*About this exercise*
Report how many lines in the records below hold the word "texttt". Add nothing to the number.

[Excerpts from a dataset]

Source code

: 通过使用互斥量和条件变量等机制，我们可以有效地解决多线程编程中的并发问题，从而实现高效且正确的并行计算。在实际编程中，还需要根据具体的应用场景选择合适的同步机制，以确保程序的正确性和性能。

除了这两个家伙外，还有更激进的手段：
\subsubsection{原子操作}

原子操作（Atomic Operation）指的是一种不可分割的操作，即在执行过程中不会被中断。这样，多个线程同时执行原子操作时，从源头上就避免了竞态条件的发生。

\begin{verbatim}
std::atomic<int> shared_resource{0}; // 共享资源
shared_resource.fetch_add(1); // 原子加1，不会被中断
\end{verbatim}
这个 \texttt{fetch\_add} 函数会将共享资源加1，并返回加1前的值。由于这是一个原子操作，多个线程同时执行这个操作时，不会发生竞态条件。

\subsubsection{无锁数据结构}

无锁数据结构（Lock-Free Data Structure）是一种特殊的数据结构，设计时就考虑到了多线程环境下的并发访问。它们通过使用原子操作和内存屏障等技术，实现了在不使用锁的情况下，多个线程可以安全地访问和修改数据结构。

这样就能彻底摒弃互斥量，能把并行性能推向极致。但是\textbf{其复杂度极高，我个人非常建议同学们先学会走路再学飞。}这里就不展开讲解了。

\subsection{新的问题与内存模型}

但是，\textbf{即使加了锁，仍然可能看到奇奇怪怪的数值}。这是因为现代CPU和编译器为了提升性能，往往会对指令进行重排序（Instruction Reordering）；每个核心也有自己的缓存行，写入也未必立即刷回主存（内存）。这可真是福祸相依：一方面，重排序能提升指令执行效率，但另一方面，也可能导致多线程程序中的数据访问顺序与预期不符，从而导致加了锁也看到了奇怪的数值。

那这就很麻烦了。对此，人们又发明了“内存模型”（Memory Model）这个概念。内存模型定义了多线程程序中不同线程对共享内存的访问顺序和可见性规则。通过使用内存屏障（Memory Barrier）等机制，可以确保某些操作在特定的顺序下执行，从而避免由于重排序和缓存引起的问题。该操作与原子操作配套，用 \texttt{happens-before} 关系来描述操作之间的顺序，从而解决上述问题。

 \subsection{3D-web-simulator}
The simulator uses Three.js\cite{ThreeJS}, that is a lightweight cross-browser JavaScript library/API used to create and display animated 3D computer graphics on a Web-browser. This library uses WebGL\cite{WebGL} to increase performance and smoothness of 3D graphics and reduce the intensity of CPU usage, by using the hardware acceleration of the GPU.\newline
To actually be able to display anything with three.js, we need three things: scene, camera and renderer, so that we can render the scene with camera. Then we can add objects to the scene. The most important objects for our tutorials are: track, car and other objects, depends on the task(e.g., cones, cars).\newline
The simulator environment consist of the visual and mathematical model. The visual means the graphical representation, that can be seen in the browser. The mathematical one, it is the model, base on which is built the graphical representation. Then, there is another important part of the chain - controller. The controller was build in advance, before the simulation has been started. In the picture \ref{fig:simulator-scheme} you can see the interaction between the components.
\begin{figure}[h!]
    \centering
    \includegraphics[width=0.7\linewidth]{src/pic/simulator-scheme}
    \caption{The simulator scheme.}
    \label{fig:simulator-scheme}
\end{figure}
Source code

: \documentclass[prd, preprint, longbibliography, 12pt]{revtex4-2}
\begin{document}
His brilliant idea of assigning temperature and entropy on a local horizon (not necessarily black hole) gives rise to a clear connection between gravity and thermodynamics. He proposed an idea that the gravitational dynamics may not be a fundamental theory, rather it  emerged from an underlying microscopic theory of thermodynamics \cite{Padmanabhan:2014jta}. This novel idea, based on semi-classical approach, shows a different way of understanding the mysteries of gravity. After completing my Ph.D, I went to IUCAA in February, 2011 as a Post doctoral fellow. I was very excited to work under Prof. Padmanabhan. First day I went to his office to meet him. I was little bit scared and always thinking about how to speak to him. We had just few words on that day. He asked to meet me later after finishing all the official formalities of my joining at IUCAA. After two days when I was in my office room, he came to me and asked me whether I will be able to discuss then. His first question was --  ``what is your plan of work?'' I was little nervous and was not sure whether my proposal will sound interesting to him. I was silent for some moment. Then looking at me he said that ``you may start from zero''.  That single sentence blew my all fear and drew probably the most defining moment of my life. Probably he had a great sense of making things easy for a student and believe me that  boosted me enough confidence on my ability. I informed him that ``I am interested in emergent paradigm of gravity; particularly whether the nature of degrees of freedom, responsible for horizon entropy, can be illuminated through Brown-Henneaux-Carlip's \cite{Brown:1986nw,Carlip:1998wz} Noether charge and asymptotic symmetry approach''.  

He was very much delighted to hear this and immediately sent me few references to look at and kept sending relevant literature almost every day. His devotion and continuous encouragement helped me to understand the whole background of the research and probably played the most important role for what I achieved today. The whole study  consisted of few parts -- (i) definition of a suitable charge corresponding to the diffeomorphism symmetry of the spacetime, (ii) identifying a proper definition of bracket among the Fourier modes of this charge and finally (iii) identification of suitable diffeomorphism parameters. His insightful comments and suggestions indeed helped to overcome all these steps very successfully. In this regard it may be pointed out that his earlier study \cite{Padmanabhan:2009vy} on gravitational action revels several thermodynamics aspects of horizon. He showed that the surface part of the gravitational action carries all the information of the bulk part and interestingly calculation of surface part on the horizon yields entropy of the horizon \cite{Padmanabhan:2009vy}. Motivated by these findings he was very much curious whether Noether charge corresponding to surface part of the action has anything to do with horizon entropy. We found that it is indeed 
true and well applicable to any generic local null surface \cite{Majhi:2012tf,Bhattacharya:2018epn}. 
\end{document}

*Solution to this problem*
2